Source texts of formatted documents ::
*** Begin section ***

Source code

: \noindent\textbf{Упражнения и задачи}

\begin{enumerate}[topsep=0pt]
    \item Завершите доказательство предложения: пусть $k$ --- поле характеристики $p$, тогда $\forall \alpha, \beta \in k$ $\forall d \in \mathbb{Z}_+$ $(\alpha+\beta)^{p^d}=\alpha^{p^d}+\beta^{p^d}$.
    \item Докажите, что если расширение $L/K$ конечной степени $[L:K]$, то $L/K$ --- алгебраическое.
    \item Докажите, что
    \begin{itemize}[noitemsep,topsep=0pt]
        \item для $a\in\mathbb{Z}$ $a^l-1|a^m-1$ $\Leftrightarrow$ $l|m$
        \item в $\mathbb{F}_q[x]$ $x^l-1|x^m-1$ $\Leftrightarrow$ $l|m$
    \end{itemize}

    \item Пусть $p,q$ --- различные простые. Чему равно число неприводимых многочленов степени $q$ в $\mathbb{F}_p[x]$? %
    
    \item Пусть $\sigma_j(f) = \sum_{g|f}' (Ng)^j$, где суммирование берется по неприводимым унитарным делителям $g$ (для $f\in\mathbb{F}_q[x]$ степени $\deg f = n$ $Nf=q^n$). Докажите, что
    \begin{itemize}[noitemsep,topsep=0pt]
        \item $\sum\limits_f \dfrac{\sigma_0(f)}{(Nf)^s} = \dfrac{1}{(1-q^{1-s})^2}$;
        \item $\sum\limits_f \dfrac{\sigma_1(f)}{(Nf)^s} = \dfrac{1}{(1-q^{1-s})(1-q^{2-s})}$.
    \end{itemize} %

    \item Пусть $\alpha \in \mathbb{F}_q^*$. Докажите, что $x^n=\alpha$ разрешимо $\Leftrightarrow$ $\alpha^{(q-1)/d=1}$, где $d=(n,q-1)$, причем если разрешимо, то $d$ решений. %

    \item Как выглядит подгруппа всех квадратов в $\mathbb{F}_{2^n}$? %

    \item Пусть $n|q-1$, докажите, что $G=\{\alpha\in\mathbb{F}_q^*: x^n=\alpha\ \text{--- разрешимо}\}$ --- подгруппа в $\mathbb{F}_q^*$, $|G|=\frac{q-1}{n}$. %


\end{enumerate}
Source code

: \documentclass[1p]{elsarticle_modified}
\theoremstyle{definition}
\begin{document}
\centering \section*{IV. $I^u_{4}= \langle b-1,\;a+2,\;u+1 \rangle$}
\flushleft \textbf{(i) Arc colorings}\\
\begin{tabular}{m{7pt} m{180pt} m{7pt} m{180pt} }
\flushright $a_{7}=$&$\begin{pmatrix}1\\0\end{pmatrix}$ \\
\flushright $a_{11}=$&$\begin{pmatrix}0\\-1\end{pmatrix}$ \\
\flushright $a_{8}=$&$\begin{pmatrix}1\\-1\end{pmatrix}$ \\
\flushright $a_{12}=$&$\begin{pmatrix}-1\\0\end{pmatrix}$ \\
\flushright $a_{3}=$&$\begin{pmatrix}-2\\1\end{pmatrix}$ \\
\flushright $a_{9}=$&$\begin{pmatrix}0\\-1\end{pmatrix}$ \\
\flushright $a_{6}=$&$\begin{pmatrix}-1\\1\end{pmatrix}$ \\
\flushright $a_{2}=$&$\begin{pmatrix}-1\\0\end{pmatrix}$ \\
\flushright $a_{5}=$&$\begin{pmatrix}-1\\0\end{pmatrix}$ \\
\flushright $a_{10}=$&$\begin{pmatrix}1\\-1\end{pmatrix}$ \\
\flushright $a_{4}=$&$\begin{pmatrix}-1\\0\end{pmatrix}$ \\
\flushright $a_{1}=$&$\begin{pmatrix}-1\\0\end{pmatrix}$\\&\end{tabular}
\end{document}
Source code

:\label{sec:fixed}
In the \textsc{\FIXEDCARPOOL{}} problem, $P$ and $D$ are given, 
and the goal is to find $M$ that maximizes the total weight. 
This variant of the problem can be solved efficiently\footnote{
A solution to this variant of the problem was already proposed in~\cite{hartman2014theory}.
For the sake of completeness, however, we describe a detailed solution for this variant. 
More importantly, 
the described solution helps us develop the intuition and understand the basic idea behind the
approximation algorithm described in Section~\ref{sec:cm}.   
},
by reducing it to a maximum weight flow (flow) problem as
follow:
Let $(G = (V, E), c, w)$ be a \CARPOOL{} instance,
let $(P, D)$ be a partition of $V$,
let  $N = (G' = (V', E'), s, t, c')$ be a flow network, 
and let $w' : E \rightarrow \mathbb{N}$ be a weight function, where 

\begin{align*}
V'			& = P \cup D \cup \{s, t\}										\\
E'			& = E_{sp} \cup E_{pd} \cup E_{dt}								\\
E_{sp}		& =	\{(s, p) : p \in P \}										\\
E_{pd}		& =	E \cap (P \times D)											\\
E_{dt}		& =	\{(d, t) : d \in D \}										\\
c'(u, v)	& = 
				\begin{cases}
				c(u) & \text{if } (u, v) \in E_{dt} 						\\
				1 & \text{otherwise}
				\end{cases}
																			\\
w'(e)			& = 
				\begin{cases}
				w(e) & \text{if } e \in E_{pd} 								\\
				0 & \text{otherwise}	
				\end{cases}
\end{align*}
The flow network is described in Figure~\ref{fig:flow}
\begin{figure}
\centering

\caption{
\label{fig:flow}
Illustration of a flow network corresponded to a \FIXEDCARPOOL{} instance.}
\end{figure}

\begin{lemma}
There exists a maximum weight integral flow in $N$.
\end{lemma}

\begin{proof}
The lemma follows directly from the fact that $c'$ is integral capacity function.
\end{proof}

*** End section ***

What you are asked to do ::
Every entry above, from first to last, should be repeated exactly.

Result of the exercise ::
Source code

: \noindent\textbf{Упражнения и задачи}

\begin{enumerate}[topsep=0pt]
    \item Завершите доказательство предложения: пусть $k$ --- поле характеристики $p$, тогда $\forall \alpha, \beta \in k$ $\forall d \in \mathbb{Z}_+$ $(\alpha+\beta)^{p^d}=\alpha^{p^d}+\beta^{p^d}$.
    \item Докажите, что если расширение $L/K$ конечной степени $[L:K]$, то $L/K$ --- алгебраическое.
    \item Докажите, что
    \begin{itemize}[noitemsep,topsep=0pt]
        \item для $a\in\mathbb{Z}$ $a^l-1|a^m-1$ $\Leftrightarrow$ $l|m$
        \item в $\mathbb{F}_q[x]$ $x^l-1|x^m-1$ $\Leftrightarrow$ $l|m$
    \end{itemize}

    \item Пусть $p,q$ --- различные простые. Чему равно число неприводимых многочленов степени $q$ в $\mathbb{F}_p[x]$? %
    
    \item Пусть $\sigma_j(f) = \sum_{g|f}' (Ng)^j$, где суммирование берется по неприводимым унитарным делителям $g$ (для $f\in\mathbb{F}_q[x]$ степени $\deg f = n$ $Nf=q^n$). Докажите, что
    \begin{itemize}[noitemsep,topsep=0pt]
        \item $\sum\limits_f \dfrac{\sigma_0(f)}{(Nf)^s} = \dfrac{1}{(1-q^{1-s})^2}$;
        \item $\sum\limits_f \dfrac{\sigma_1(f)}{(Nf)^s} = \dfrac{1}{(1-q^{1-s})(1-q^{2-s})}$.
    \end{itemize} %

    \item Пусть $\alpha \in \mathbb{F}_q^*$. Докажите, что $x^n=\alpha$ разрешимо $\Leftrightarrow$ $\alpha^{(q-1)/d=1}$, где $d=(n,q-1)$, причем если разрешимо, то $d$ решений. %

    \item Как выглядит подгруппа всех квадратов в $\mathbb{F}_{2^n}$? %

    \item Пусть $n|q-1$, докажите, что $G=\{\alpha\in\mathbb{F}_q^*: x^n=\alpha\ \text{--- разрешимо}\}$ --- подгруппа в $\mathbb{F}_q^*$, $|G|=\frac{q-1}{n}$. %


\end{enumerate}
Source code

: \documentclass[1p]{elsarticle_modified}
\theoremstyle{definition}
\begin{document}
\centering \section*{IV. $I^u_{4}= \langle b-1,\;a+2,\;u+1 \rangle$}
\flushleft \textbf{(i) Arc colorings}\\
\begin{tabular}{m{7pt} m{180pt} m{7pt} m{180pt} }
\flushright $a_{7}=$&$\begin{pmatrix}1\\0\end{pmatrix}$ \\
\flushright $a_{11}=$&$\begin{pmatrix}0\\-1\end{pmatrix}$ \\
\flushright $a_{8}=$&$\begin{pmatrix}1\\-1\end{pmatrix}$ \\
\flushright $a_{12}=$&$\begin{pmatrix}-1\\0\end{pmatrix}$ \\
\flushright $a_{3}=$&$\begin{pmatrix}-2\\1\end{pmatrix}$ \\
\flushright $a_{9}=$&$\begin{pmatrix}0\\-1\end{pmatrix}$ \\
\flushright $a_{6}=$&$\begin{pmatrix}-1\\1\end{pmatrix}$ \\
\flushright $a_{2}=$&$\begin{pmatrix}-1\\0\end{pmatrix}$ \\
\flushright $a_{5}=$&$\begin{pmatrix}-1\\0\end{pmatrix}$ \\
\flushright $a_{10}=$&$\begin{pmatrix}1\\-1\end{pmatrix}$ \\
\flushright $a_{4}=$&$\begin{pmatrix}-1\\0\end{pmatrix}$ \\
\flushright $a_{1}=$&$\begin{pmatrix}-1\\0\end{pmatrix}$\\&\end{tabular}
\end{document}
Source code

:\label{sec:fixed}
In the \textsc{\FIXEDCARPOOL{}} problem, $P$ and $D$ are given, 
and the goal is to find $M$ that maximizes the total weight. 
This variant of the problem can be solved efficiently\footnote{
A solution to this variant of the problem was already proposed in~\cite{hartman2014theory}.
For the sake of completeness, however, we describe a detailed solution for this variant. 
More importantly, 
the described solution helps us develop the intuition and understand the basic idea behind the
approximation algorithm described in Section~\ref{sec:cm}.   
},
by reducing it to a maximum weight flow (flow) problem as
follow:
Let $(G = (V, E), c, w)$ be a \CARPOOL{} instance,
let $(P, D)$ be a partition of $V$,
let  $N = (G' = (V', E'), s, t, c')$ be a flow network, 
and let $w' : E \rightarrow \mathbb{N}$ be a weight function, where 

\begin{align*}
V'			& = P \cup D \cup \{s, t\}										\\
E'			& = E_{sp} \cup E_{pd} \cup E_{dt}								\\
E_{sp}		& =	\{(s, p) : p \in P \}										\\
E_{pd}		& =	E \cap (P \times D)											\\
E_{dt}		& =	\{(d, t) : d \in D \}										\\
c'(u, v)	& = 
				\begin{cases}
				c(u) & \text{if } (u, v) \in E_{dt} 						\\
				1 & \text{otherwise}
				\end{cases}
																			\\
w'(e)			& = 
				\begin{cases}
				w(e) & \text{if } e \in E_{pd} 								\\
				0 & \text{otherwise}	
				\end{cases}
\end{align*}
The flow network is described in Figure~\ref{fig:flow}
\begin{figure}
\centering

\caption{
\label{fig:flow}
Illustration of a flow network corresponded to a \FIXEDCARPOOL{} instance.}
\end{figure}

\begin{lemma}
There exists a maximum weight integral flow in $N$.
\end{lemma}

\begin{proof}
The lemma follows directly from the fact that $c'$ is integral capacity function.
\end{proof}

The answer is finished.